**Instructions for the task:**
Set out exactly, line by line, the stretch of data below that begins at the line containing "- **Quelle (Chunk 08, Zeilen):** 472-475" and ends at the line containing "store documents |", with both ends kept.

==== Supplied data ====

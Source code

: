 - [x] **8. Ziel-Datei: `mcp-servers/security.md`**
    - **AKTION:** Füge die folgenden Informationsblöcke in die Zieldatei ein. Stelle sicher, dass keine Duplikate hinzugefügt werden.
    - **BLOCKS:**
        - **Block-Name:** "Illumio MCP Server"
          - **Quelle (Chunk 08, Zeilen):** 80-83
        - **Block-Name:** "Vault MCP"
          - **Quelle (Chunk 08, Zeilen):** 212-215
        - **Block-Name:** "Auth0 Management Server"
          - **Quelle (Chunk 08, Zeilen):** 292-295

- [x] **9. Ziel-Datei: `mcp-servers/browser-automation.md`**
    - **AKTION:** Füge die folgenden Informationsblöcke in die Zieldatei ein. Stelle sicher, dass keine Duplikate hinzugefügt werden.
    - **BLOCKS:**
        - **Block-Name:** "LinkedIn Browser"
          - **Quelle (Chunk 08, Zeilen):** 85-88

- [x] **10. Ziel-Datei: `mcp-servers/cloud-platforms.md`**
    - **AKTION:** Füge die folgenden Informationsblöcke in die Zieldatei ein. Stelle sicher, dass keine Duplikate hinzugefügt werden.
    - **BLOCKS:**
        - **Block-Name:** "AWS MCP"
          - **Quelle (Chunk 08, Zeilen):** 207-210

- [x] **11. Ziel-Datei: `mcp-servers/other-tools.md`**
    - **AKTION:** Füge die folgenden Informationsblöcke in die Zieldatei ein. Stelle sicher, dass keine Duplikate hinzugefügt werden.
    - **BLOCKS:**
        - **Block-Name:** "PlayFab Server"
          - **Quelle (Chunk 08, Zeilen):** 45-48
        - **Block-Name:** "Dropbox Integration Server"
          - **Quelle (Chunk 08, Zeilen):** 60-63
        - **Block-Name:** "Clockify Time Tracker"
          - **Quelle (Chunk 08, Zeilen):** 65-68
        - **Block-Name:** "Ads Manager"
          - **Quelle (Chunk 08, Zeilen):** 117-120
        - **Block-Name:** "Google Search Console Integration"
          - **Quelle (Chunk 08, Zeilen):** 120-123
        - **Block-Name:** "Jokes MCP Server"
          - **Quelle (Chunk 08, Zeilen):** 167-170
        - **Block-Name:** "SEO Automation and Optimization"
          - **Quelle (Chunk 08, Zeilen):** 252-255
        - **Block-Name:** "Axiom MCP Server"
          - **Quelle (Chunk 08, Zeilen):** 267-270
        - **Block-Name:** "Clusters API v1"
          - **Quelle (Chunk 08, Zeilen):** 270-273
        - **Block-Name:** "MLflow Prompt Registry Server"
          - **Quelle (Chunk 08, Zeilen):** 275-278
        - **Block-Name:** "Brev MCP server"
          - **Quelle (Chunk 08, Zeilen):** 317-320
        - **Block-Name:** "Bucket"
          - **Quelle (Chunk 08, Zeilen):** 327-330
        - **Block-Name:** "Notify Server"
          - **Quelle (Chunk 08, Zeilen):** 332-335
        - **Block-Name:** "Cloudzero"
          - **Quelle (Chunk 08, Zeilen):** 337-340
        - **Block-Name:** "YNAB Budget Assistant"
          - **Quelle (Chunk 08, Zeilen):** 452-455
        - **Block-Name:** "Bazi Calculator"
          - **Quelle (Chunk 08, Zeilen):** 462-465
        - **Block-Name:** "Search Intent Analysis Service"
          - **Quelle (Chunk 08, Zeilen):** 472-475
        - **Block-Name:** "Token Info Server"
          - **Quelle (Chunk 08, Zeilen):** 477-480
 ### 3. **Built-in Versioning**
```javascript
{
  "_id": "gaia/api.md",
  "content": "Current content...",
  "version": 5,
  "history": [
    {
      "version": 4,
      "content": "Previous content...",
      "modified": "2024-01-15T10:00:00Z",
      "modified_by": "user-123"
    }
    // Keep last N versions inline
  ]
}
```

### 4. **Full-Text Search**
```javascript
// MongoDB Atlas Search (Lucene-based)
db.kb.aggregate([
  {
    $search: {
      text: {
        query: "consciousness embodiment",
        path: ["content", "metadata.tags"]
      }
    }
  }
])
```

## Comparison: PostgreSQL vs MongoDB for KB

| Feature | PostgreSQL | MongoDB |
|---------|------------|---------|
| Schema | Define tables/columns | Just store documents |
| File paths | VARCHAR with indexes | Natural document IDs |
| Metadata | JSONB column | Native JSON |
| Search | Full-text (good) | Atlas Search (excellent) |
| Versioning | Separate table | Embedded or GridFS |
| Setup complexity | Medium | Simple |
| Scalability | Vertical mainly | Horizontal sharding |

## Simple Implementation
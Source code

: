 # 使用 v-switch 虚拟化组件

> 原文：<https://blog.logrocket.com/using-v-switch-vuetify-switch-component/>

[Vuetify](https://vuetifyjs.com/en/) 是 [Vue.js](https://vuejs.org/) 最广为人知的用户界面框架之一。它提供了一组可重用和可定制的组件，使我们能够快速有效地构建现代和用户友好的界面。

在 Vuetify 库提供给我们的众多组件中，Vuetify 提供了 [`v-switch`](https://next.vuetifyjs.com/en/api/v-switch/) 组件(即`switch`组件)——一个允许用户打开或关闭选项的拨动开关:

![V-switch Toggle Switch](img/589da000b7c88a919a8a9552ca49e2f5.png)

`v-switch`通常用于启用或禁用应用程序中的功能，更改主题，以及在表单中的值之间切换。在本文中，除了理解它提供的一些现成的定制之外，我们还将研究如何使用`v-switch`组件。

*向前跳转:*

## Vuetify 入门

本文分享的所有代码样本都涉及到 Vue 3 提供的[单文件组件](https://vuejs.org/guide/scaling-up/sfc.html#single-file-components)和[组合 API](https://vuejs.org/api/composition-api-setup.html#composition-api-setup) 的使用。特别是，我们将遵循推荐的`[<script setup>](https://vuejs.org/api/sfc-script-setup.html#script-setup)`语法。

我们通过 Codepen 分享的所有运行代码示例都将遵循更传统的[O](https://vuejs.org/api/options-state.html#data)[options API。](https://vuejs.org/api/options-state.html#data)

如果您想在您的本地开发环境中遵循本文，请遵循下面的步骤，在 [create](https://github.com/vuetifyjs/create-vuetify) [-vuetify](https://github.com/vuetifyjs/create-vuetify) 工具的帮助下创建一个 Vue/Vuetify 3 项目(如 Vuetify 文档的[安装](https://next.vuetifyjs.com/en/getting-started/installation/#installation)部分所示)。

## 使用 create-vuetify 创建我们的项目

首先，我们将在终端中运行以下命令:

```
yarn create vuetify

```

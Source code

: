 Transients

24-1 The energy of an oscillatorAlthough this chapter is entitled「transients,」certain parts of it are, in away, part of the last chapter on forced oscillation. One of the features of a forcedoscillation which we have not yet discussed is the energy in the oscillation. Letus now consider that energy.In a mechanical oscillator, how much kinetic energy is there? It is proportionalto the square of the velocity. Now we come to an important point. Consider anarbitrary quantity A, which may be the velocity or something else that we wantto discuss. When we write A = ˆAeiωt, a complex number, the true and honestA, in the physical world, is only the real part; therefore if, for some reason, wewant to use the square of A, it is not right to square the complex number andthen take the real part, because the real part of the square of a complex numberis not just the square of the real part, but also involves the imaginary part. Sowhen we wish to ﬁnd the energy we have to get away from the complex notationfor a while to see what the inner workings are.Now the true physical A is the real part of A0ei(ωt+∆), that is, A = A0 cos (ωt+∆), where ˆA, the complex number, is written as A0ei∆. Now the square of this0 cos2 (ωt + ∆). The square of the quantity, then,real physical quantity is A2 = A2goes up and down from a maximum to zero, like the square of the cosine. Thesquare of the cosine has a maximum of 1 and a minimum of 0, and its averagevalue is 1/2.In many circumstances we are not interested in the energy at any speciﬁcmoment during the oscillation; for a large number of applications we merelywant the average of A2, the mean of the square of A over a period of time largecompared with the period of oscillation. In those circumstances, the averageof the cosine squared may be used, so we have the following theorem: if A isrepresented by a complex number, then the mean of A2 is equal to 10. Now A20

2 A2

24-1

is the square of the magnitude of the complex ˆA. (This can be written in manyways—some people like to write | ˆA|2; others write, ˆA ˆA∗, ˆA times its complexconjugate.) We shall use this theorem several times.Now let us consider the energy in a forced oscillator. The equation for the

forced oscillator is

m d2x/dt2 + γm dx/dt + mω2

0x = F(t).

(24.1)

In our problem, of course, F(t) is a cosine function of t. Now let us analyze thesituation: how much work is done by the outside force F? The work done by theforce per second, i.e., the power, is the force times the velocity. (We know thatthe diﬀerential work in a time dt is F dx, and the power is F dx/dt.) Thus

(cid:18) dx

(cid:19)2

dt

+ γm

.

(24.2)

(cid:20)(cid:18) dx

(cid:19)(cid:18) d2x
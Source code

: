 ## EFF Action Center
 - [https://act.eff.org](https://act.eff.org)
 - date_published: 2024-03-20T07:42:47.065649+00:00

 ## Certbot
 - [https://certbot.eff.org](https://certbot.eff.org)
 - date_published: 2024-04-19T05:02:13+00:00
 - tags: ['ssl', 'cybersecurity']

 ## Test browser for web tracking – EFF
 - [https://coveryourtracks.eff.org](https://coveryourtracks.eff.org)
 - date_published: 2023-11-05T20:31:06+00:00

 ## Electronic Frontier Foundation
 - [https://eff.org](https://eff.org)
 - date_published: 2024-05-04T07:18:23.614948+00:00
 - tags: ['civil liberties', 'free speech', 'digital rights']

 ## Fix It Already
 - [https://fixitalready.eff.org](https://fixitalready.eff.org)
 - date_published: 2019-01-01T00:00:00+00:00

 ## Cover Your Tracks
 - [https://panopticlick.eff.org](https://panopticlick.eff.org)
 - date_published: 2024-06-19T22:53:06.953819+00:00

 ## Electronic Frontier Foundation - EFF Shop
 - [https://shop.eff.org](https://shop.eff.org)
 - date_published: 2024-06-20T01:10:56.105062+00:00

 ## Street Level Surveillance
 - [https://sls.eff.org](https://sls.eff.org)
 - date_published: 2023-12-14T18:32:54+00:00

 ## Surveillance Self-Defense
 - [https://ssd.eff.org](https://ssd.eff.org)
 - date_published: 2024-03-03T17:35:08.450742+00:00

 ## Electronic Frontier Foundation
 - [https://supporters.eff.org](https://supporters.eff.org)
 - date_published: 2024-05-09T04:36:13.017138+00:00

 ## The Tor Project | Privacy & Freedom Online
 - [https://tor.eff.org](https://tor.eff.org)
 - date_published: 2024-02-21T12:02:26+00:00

====

**Output below:**
          - **Quelle (Chunk 08, Zeilen):** 472-475
        - **Block-Name:** "Token Info Server"
          - **Quelle (Chunk 08, Zeilen):** 477-480
 ### 3. **Built-in Versioning**
```javascript
{
  "_id": "gaia/api.md",
  "content": "Current content...",
  "version": 5,
  "history": [
    {
      "version": 4,
      "content": "Previous content...",
      "modified": "2024-01-15T10:00:00Z",
      "modified_by": "user-123"
    }
    // Keep last N versions inline
  ]
}
```

### 4. **Full-Text Search**
```javascript
// MongoDB Atlas Search (Lucene-based)
db.kb.aggregate([
  {
    $search: {
      text: {
        query: "consciousness embodiment",
        path: ["content", "metadata.tags"]
      }
    }
  }
])
```

## Comparison: PostgreSQL vs MongoDB for KB

| Feature | PostgreSQL | MongoDB |
|---------|------------|---------|
| Schema | Define tables/columns | Just store documents |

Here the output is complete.